Threats to cyber security can only be deterred together (by Ambassador Yakovenko, for RT)

Information and communication technologies (ICTs) are being increasingly used for unlawful and hostile purposes that are inconsistent with the basic principles of international law. Some members of the international community are openly strengthening their cyber offensive potentials, forgetting that it could undermine international stability and security. The examples of ICTs being used as a means of achieving political goals are growing by the day. This also includes the expansion of extremist ideology and criminal activity. Under the circumstances, ensuring of cyber security on an agreed and acceptable basis by the UN member-states is the only way to effectively respond to the evolving threat.

Having that in mind, Russia welcomes the UN Group of Governmental Experts' (GGE) recent report on this issue. An idea of an international code of conduct for information security has been discussed and the necessity of its adoption has been underlined. This fully reflects Russia's position on the issue. In 2011 Russia together with some other members of the Shanghai Cooperation Organization put forward a draft paper "International code of conduct for Information Security" that has been circulated as a "food for thought" at the 66th UNGA session. Later the SCO's members tabled a new version of this paper as an official document of the UN with the view to put emphasis on human rights. Besides, Russian draft resolution "Developments in the field of information and telecommunications in the context of international security" has been adopted by consensus at the 69th session of the UNGA.

From our point of view, the GGE report is important in that it provides a foundation to a further practical discussion of the challenges the international community is facing in this area. In particular, it puts emphasis on the prevention of ICTs' use for military and political ends, on the necessity to use ICTs exclusively  for peaceful  purposes,  and to  avoid  unreasonable  or unfounded exchanges of accusations of cyber attacks among states. It is a huge step forward in terms of where we have been a few years ago. Of course, ideally, Russia would prefer to launch a discussion on a legally binding international convention on global information security, though we understand that our partners are not ready for it yet. Like in nuclear weapons story, some still hope to have a permanent edge over others. History will prove them wrong again.
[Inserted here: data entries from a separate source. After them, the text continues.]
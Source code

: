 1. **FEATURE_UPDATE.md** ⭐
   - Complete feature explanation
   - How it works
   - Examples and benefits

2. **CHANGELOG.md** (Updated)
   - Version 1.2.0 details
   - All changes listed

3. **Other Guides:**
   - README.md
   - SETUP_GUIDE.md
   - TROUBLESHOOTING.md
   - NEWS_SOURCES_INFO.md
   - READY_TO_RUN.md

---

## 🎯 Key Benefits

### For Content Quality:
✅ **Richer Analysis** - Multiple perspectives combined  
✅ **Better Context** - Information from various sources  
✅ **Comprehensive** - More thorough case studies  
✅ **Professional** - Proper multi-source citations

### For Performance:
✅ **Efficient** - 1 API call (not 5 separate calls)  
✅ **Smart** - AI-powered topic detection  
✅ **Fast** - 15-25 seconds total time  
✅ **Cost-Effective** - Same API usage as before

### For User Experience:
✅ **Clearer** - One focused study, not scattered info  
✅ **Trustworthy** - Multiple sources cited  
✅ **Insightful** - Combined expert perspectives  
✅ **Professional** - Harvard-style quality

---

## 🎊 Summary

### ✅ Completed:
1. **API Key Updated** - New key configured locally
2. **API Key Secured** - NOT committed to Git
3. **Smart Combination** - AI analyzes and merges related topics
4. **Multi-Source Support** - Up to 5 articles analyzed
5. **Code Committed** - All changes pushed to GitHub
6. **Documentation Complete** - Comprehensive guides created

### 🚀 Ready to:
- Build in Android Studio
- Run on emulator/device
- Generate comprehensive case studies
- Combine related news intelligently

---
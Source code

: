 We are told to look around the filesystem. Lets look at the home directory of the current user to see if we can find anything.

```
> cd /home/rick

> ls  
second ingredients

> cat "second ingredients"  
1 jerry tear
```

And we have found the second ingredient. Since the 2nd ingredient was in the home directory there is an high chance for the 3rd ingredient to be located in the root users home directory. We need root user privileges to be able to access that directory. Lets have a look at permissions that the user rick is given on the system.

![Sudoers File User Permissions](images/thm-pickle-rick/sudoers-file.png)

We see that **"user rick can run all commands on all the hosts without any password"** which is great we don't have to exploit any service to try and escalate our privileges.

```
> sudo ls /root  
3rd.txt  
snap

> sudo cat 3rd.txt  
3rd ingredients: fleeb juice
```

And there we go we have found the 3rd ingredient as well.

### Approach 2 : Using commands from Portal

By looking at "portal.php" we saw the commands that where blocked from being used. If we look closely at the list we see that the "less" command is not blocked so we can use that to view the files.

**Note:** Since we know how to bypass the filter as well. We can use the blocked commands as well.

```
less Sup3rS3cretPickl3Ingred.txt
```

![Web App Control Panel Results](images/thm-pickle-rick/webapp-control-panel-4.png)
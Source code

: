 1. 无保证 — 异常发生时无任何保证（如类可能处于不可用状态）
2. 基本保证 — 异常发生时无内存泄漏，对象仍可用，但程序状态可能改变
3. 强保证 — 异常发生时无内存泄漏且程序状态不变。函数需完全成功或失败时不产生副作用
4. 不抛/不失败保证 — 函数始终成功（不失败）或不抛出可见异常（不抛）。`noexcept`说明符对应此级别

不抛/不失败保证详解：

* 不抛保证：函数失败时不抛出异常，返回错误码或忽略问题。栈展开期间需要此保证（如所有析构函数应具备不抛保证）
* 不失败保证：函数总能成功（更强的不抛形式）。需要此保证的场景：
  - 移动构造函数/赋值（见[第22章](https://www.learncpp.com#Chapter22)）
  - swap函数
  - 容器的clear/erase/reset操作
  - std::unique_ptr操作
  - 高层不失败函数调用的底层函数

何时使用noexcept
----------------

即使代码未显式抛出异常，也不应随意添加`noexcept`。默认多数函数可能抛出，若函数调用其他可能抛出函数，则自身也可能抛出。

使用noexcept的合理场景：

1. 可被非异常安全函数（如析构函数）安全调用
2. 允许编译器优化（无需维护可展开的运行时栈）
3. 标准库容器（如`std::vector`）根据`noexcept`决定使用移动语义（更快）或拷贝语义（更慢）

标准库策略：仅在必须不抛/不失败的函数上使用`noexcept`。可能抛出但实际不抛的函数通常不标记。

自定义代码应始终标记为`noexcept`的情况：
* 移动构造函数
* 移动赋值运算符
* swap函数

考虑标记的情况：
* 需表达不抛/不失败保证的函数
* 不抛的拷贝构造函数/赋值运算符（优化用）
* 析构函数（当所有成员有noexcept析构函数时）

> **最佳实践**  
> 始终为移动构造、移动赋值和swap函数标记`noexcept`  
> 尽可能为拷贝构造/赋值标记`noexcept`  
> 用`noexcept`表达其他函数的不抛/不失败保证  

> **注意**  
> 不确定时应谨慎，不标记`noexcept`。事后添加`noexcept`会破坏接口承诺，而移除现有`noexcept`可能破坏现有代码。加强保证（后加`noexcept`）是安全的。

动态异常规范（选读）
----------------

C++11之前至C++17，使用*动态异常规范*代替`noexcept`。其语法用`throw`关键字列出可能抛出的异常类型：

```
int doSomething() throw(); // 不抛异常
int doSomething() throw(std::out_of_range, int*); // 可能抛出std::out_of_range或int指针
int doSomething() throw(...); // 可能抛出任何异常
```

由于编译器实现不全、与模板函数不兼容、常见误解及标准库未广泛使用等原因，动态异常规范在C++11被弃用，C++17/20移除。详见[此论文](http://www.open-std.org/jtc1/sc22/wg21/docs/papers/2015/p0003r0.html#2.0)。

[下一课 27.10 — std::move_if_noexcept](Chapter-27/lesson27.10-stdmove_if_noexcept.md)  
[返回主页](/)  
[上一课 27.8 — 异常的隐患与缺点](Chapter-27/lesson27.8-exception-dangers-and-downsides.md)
Under these circumstances, the ongoing search for a common ground in the sphere of ICTs became even more important. Just one example: in 2014, Russian Government's websites and information systems have been deliberately attacked 74 million times! The same happens in other countries, as our partners confirm. According to some reports, some countries exchange 1 million cyber attacks on a daily basis. I am sure all of us in the international community should know better than that.